Is that going in the interview?

Hope so.

Yeah

When is your Birthday?

Boxing Day. (I’ll be 39, but I’ve started rounding up)

Just say 50

I look darn good for 50.

Yes not bad Grant! 

OK anyway. Who is the book for? So I had two types of reader in mind and throughout the writing process was constantly testing myself against both (in my head)

The first are obviously the perfume communities who call the likes of Basenotes their spiritual home (and who I know well as I am among them, even though I never post).

And the second are people who have a casual interest in scent, maybe they like their bottle at Christmas, and who read the book because they spot a favourite in there or go: ‘OMG I used to wear Blue Grass‘ and then they’re off. As this is a gift book I imagined someone buying it for her sis ‘because she quite likes perfume’ and this is cheaper than a bottle of scent!

So these two types of readers meant I was considering what kind of a ride I was going to take people on, and what sort of knowledge to impart.

It’s also a darn-good toilet book. Did you want to write a toilet book?

It’s basically Viz

So yes I was thinking about it in that way at times. I definitely wanted toilet book over coffee table book. Hence the dipping in and out.

God that sounds like some kind of euphemism.

We’re English, euphemism is in our shared culture. So, going back in time. How did you get into doing perfume events?

You know this story!

Yeah but not everyone does. Be brief if you like 🙂

Ok I’ll tell it one more time!

Perfume was my hobby and I also liked wine and books and going to see plays. So I thought wouldn’t it be nice if you could get to learn about scent in a similar way.

When I started I got in touch with Basenotes as I knew Grant Osborne was in the UK and might be interested in it. We met at Leon and the rest is history.

I’ve heard of him.

You go by the name ‘Odette Toilette’ for much of your fragrance work — how long ago did you invent this name. I’d like to think you invented the name first of all, and then had to think of a purpose for it.

Sorry to disappoint but it was the other way round

I think I’d done the first event, and then when I decided to run more as a series, my friend Rohan said I needed a stage name (now my ‘nom de perfume’, gross)

And he came up with Odette Toilette.

I do struggle to remember which one I am sometimes

Do Lizzie and Odette have different personalities? Have I even met Lizzie?

No you wouldn’t want to. She’s terrifying.

So the only difference is that Odette is a bit cheekier and camper.

You’ve been running decade-themed fragrance events at Les Senteurs for several years now, on a kind of perpetual loop. Is this what the book it based upon?

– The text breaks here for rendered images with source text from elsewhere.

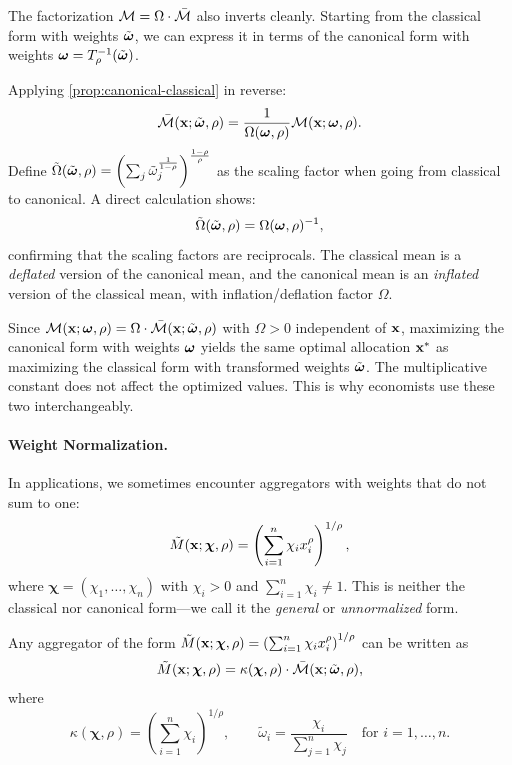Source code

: The factorization $\M = \Omega \cdot \Mbar$ also inverts cleanly. Starting from the classical form with weights $\tilde{\bom}$, we can express it in terms of the canonical form with weights $\bom = T_\rho^{-1}(\tilde{\bom})$.

Applying \cref{prop:canonical-classical} in reverse:
\[
\Mbar(\bx; \tilde{\bom}, \rho) = \frac{1}{\Omega(\bom, \rho)} \M(\bx; \bom, \rho).
\]
Define $\tilde{\Omega}(\tilde{\bom}, \rho) = \left( \sum_j \tilde{\omega}_j^{\frac{1}{1-\rho}} \right)^{\frac{1-\rho}{\rho}}$ as the scaling factor when going from classical to canonical. A direct calculation shows:
\[
\tilde{\Omega}(\tilde{\bom}, \rho) = \Omega(\bom, \rho)^{-1},
\]
confirming that the scaling factors are reciprocals. The classical mean is a \emph{deflated} version of the canonical mean, and the canonical mean is an \emph{inflated} version of the classical mean, with inflation/deflation factor $\Omega$.

\begin{calloutimportant}
Since $\M(\bx; \bom, \rho) = \Omega \cdot \Mbar(\bx; \tilde{\bom}, \rho)$ with $\Omega > 0$ independent of $\bx$, maximizing the canonical form with weights $\bom$ yields the same optimal allocation $\bx^*$ as maximizing the classical form with transformed weights $\tilde{\bom}$. The multiplicative constant does not affect the optimized values. This is why economists use these two interchangeably. 
\end{calloutimportant}

\paragraph{Weight Normalization.}

In applications, we sometimes encounter aggregators with weights that do not sum to one:
\begin{equation}
\tilde{M}(\bx; \boldsymbol{\chi}, \rho) = \left( \sum_{i=1}^{n} \chi_i x_i^\rho \right)^{1/\rho},
\end{equation}
where $\boldsymbol{\chi} = (\chi_1, \ldots, \chi_n)$ with $\chi_i > 0$ and $\sum_{i=1}^{n} \chi_i \neq 1$. This is neither the classical nor canonical form---we call it the \emph{general} or \emph{unnormalized} form.

\begin{proposition}[Normalization]
\label{prop:normalization}
Any aggregator of the form $\tilde{M}(\bx; \boldsymbol{\chi}, \rho) = \left(\sum_{i=1}^{n} \chi_i x_i^\rho\right)^{1/\rho}$ can be written as
\begin{equation}
\tilde{M}(\bx; \boldsymbol{\chi}, \rho) = \kappa(\boldsymbol{\chi}, \rho) \cdot \Mbar(\bx; \tilde{\bom}, \rho),
\end{equation}
where
\begin{equation}
\kappa(\boldsymbol{\chi}, \rho) = \left( \sum_{i=1}^{n} \chi_i \right)^{1/\rho}, \qquad \tilde{\omega}_i = \frac{\chi_i}{\sum_{j=1}^{n} \chi_j} \quad \text{for } i = 1, \ldots, n.
\end{equation}
\end{proposition}

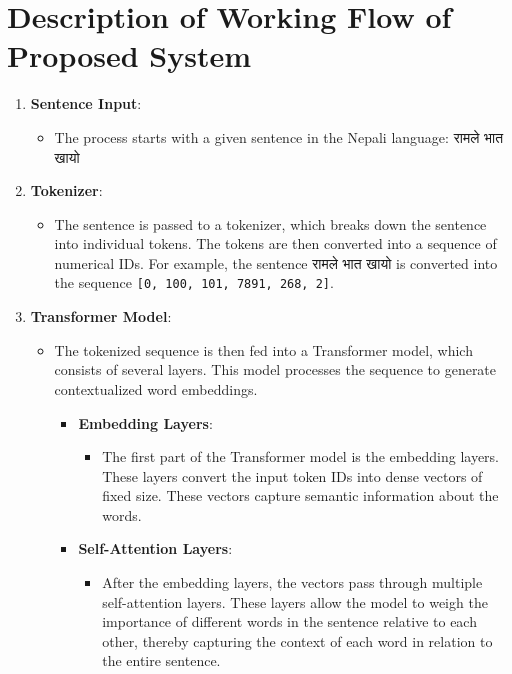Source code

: \section{Description of Working Flow of Proposed System}
\begin{enumerate}
    \item \textbf{Sentence Input}:
    \begin{itemize}
        \item The process starts with a given sentence in the Nepali language: \textsanskrit{रामले भात खायो}
    \end{itemize}
    
    \item \textbf{Tokenizer}:
    \begin{itemize}
        \item The sentence is passed to a tokenizer, which breaks down the sentence into individual tokens. The tokens are then converted into a sequence of numerical IDs. For example, the sentence \textsanskrit{रामले भात खायो} is converted into the sequence \texttt{[0, 100, 101, 7891, 268, 2]}.
    \end{itemize}
    
    \item \textbf{Transformer Model}:
    \begin{itemize}
        \item The tokenized sequence is then fed into a Transformer model, which consists of several layers. This model processes the sequence to generate contextualized word embeddings.
        
        \begin{itemize}
            \item \textbf{Embedding Layers}:
            \begin{itemize}
                \item The first part of the Transformer model is the embedding layers. These layers convert the input token IDs into dense vectors of fixed size. These vectors capture semantic information about the words.
            \end{itemize}
            
            \item \textbf{Self-Attention Layers}:
            \begin{itemize}
                \item After the embedding layers, the vectors pass through multiple self-attention layers. These layers allow the model to weigh the importance of different words in the sentence relative to each other, thereby capturing the context of each word in relation to the entire sentence.
            \end{itemize}
        \end{itemize}
    \end{itemize}
    

\end{enumerate}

Yes perpetual! It’s a bit scary when I realise it’s been years.

Absolutely, the book is based on the events only with quite a bit more detail and context.

Was you approached to write the book on that theme?

So what happened is: I was approached a while ago by a literary agent, and developed a treatment for a book on a different theme. We had nice feedback on the writing but the format wasn’t quite working, until a while later an editor picked it up again, on the basis of me basing it on the events. It’s quite funny because the content was right under my nose, and I had completely overlooked it as a theme.

In the book you write about ten fragrances for each of the ten decades of the 20th Century. I’m guessing some of the decades were scanter than others in terms of choosing which fragrances to write about?

Ah yes.

So it was less about whether there were enough fragrances, more about having a good variety of stories that aren’t just bullshit.

The mid-century was most difficult.

When I was writing about 1900-1940 I’m of course covering a period just out of most peoples’ remembered history, so there was quite a lot of elucidating the times, and some absolute gems which conveyed the role of fragrance in the times.

And then in the later part of the century we have lots of scents still with us, and lots of choice. Whereas 1950s was hard.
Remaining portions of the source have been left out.